(Exercise instructions): Everything from the line with "Alguns patterns e" to the end of the data below must be returned exactly as it is, and nothing besides.

(Input records):
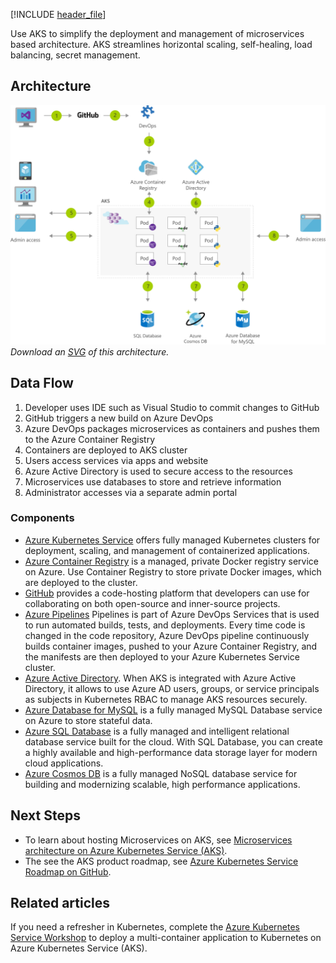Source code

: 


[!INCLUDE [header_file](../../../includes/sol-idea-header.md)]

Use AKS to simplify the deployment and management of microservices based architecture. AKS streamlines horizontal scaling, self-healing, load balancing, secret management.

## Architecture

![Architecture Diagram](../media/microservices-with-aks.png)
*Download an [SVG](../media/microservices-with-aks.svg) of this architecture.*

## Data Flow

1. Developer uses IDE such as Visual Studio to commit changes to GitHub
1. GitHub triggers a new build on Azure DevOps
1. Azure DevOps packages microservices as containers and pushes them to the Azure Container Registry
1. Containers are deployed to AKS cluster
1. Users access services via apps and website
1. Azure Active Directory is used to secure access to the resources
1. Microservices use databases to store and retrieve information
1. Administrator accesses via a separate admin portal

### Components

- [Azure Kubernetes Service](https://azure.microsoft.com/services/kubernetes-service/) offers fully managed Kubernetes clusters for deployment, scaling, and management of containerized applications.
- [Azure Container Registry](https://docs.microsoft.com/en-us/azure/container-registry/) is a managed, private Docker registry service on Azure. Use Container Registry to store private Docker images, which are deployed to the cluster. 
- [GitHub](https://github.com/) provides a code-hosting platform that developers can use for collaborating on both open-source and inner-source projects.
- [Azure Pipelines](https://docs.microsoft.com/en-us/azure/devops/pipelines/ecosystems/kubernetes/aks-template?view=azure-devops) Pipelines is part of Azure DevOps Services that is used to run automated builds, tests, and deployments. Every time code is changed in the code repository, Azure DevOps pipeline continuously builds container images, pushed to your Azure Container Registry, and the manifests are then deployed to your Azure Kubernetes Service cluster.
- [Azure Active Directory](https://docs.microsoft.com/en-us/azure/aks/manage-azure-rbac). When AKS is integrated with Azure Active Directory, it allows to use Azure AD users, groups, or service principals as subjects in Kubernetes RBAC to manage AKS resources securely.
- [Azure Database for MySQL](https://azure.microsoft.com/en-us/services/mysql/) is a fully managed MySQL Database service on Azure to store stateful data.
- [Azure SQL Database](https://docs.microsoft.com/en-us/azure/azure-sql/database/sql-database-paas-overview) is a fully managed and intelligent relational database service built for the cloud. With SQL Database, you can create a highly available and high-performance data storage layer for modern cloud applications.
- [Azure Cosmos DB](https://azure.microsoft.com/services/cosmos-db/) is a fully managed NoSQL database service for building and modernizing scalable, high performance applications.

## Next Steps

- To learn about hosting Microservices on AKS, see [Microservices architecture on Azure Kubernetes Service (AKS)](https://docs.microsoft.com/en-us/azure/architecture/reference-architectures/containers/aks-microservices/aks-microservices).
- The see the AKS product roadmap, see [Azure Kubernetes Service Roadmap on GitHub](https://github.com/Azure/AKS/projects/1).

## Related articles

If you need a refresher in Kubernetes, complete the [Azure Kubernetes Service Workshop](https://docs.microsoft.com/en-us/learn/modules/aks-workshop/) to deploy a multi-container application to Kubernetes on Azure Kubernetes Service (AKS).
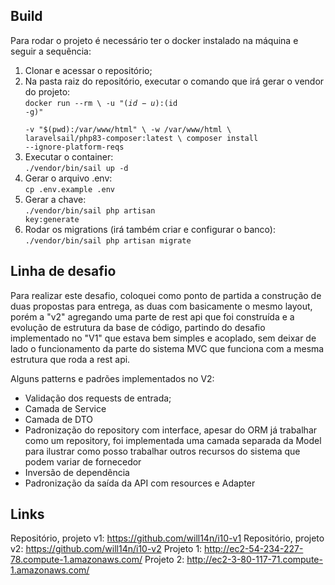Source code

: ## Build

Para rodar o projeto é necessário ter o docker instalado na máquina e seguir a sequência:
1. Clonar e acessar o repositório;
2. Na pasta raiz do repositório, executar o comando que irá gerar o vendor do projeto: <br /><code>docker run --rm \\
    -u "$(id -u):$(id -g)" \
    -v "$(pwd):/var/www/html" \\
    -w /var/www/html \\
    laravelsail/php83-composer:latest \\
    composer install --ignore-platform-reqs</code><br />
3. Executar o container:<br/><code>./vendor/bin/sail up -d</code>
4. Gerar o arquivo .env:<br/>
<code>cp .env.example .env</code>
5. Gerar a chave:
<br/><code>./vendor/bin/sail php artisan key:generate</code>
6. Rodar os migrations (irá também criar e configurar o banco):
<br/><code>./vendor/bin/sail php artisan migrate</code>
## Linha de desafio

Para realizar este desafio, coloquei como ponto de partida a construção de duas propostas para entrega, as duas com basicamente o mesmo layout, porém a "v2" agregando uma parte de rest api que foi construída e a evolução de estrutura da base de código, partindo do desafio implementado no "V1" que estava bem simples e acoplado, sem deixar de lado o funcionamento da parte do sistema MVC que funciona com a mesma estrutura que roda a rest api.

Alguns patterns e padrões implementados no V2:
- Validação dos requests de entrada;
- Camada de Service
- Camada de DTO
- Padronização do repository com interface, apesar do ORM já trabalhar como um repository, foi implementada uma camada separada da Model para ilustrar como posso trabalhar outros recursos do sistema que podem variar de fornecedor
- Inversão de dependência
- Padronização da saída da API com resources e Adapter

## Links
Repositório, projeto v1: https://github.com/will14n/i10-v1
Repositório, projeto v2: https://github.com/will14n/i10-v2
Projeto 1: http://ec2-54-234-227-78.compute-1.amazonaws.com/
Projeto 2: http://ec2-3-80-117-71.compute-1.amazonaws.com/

(Solution to the exercise):
Alguns patterns e padrões implementados no V2:
- Validação dos requests de entrada;
- Camada de Service
- Camada de DTO
- Padronização do repository com interface, apesar do ORM já trabalhar como um repository, foi implementada uma camada separada da Model para ilustrar como posso trabalhar outros recursos do sistema que podem variar de fornecedor
- Inversão de dependência
- Padronização da saída da API com resources e Adapter

## Links
Repositório, projeto v1: https://github.com/will14n/i10-v1
Repositório, projeto v2: https://github.com/will14n/i10-v2
Projeto 1: http://ec2-54-234-227-78.compute-1.amazonaws.com/
Projeto 2: http://ec2-3-80-117-71.compute-1.amazonaws.com/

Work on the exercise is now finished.